Benchmark¶
Evaluate Datus Agent's performance and capabilities using industry-standard benchmarks. Run comprehensive tests against datasets like BIRD and Spider 2.0-Snow to assess accuracy, execution success rate, and query generation quality.
Overview¶
Datus Agent benchmark mode enables you to:
- Measure Accuracy: Evaluate how well the agent generates correct SQL from natural language
- Track Success Rates: Monitor query execution success across different database types
- Compare Results: Validate generated queries against expected outputs
- Identify Improvements: Discover areas for optimization and refinement
Quick Start with Docker¶
Get started quickly with pre-configured Docker containers that include benchmark datasets.
Step 1: Pull the Docker Image¶
Tip
Ensure Docker is installed and running on your system before proceeding.
Step 2: Launch the Docker Container¶
Tip
Demo datasets are preloaded, allowing you to quickly explore Datus capabilities without additional setup.

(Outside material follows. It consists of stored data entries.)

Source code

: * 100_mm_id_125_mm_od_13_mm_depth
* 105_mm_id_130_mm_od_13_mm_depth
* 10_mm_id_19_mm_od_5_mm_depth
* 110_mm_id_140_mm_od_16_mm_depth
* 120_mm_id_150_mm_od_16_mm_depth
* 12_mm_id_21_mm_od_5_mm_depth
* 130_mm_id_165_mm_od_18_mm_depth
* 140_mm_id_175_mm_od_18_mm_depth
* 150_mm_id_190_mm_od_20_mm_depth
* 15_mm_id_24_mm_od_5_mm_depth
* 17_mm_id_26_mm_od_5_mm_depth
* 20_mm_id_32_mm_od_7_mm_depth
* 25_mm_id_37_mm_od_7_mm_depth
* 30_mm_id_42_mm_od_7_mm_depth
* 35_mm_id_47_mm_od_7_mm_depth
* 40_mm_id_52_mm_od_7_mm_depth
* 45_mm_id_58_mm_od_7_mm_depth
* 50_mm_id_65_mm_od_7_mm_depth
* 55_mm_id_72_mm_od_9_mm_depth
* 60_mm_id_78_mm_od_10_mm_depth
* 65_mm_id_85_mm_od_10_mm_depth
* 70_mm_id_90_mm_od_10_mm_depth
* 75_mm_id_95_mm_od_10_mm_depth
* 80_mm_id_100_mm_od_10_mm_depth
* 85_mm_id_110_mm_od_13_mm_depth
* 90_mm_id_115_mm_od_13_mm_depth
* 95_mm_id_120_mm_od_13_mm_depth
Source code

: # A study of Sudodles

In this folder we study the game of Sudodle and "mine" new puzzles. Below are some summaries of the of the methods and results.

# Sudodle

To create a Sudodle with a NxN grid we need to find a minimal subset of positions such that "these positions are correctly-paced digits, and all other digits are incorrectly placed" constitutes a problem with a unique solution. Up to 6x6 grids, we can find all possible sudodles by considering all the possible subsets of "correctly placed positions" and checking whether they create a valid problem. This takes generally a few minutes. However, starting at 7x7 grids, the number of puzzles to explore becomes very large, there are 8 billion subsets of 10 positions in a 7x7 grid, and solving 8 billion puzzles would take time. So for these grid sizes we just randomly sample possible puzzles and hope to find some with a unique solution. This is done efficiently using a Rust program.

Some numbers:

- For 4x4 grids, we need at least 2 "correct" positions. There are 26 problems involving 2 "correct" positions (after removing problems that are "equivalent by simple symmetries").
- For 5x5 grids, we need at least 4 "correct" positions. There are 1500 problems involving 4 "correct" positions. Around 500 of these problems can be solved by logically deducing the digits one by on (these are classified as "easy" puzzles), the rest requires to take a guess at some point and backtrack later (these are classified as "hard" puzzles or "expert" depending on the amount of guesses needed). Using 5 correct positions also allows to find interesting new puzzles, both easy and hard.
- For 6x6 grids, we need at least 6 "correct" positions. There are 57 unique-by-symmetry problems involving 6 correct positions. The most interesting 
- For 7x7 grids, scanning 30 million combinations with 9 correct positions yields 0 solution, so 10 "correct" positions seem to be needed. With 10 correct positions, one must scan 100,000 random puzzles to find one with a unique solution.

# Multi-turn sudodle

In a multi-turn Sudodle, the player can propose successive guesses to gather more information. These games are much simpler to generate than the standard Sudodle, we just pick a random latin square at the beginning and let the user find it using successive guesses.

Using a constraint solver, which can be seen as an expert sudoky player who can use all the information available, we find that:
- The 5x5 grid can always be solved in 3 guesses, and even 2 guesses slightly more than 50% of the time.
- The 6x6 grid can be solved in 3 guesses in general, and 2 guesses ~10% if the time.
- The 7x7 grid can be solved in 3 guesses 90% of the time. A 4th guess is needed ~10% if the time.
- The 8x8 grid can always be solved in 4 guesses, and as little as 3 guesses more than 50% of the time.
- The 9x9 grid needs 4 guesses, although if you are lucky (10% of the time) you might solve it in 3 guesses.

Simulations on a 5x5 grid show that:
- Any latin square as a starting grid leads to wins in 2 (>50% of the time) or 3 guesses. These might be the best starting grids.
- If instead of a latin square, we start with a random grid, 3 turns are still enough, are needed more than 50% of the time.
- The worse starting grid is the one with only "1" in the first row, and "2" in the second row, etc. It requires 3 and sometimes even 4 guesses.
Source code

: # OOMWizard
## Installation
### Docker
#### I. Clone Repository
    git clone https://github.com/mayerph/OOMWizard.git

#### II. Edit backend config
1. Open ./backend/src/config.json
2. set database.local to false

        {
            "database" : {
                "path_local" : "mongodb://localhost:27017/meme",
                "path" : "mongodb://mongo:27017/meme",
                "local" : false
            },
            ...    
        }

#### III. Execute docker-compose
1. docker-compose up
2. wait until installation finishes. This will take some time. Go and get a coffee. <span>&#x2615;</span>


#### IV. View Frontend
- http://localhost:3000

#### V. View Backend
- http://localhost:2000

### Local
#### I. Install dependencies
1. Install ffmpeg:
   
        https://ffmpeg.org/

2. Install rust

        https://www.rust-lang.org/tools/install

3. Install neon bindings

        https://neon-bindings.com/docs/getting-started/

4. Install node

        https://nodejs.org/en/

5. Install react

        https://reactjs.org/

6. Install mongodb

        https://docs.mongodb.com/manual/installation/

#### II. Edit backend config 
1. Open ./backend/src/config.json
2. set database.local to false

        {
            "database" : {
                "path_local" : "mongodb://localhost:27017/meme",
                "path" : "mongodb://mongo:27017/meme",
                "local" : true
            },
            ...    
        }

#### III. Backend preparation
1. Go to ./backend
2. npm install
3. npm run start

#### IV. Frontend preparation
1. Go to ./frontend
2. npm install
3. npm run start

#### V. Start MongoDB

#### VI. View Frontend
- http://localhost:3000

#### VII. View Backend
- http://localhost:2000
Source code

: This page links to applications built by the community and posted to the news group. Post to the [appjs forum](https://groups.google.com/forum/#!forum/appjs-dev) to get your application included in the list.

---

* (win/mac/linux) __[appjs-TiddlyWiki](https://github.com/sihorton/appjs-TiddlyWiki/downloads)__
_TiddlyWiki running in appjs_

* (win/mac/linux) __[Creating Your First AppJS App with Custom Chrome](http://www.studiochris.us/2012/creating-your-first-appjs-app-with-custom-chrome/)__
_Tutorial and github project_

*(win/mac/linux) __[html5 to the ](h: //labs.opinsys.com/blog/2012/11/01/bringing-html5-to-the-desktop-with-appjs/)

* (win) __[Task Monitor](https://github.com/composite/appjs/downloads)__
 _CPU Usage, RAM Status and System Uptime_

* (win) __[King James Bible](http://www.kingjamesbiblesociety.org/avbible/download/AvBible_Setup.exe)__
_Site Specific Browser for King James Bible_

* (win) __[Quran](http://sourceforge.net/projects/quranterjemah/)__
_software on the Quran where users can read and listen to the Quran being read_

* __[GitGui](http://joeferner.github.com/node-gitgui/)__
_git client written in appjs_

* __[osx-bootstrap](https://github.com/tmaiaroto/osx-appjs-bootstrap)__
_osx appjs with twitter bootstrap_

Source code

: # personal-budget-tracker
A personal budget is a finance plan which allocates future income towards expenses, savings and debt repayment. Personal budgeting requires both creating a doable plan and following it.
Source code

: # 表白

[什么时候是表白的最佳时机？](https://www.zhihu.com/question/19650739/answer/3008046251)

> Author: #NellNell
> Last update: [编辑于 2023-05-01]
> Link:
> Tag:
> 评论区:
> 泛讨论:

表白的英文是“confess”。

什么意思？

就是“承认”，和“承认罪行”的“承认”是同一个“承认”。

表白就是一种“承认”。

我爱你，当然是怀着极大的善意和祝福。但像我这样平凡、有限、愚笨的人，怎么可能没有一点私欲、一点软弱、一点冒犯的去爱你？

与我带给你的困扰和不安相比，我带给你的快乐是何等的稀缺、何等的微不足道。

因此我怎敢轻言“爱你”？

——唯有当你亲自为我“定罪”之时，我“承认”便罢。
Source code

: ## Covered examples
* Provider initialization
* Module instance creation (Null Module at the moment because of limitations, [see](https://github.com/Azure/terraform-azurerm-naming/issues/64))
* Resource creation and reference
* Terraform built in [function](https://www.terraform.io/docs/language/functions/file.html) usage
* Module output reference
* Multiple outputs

Step 3: Run Benchmark Tests¶
Warning
Each task may take several minutes to complete. Running all tasks may require hours or days depending on your system configuration.
BIRD Dataset
Info
Task ID range: 0-1533
Spider 2.0-Snow Dataset
Info
You can find the task ID (instance ID) in the spider2-snow.jsonl file.
Note
Ensure you start the Docker container with Snowflake environment parameters configured.
Step 4: Evaluate Results¶
Run Evaluation¶
docker exec -it datus python -m datus.main eval \
--namespace snowflake \
--benchmark spider2 \
--output_file evaluation.json \
--task_ids <task_id1> <task_id2>
docker exec -it datus python -m datus.main eval \
--namespace snowflake \
--output_file evaluation.json \
--benchmark spider2
Evaluation Results¶
────────────────────────────────────────────────────────────────────────────────
Datus Evaluation Summary (Total: 30 Queries)
────────────────────────────────────────────────────────────────────────────────
✅ Passed: 19 (63%)
⚠️ No SQL / Empty Result: 0 (0%)
❌ Failed: 11 (37%)
• Table Mismatch: 4 (13%)
• Table Matched (Result Mismatch): 7 (23%)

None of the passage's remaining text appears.